----- Records
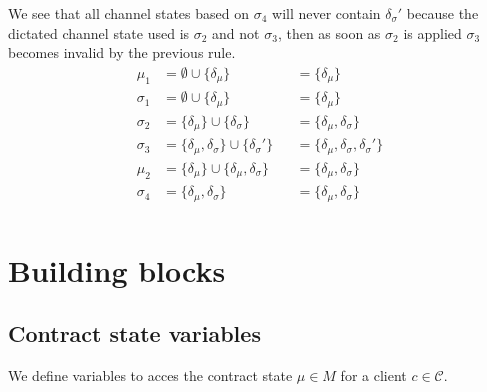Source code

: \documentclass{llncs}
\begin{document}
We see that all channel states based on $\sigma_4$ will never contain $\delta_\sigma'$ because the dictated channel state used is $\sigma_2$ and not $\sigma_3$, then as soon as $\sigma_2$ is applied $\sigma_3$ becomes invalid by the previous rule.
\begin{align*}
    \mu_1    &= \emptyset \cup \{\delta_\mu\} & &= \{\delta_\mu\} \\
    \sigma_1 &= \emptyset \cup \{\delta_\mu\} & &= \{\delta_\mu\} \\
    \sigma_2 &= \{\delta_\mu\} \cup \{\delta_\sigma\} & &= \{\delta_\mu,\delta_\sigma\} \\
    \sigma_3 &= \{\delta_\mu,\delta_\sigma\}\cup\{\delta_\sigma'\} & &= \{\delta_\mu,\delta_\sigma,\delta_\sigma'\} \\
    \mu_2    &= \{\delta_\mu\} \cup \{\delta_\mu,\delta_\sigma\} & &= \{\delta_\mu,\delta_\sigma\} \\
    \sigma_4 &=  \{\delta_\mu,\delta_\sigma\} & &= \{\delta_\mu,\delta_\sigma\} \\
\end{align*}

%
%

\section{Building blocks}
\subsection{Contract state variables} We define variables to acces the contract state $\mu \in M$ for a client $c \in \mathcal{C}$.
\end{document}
----------
# [Problem]
Beginning at the line with "We define variables", write out each line exactly as it stands until the listing ends, and add nothing.

# [Your solution]
\subsection{Contract state variables} We define variables to acces the contract state $\mu \in M$ for a client $c \in \mathcal{C}$.
\end{document}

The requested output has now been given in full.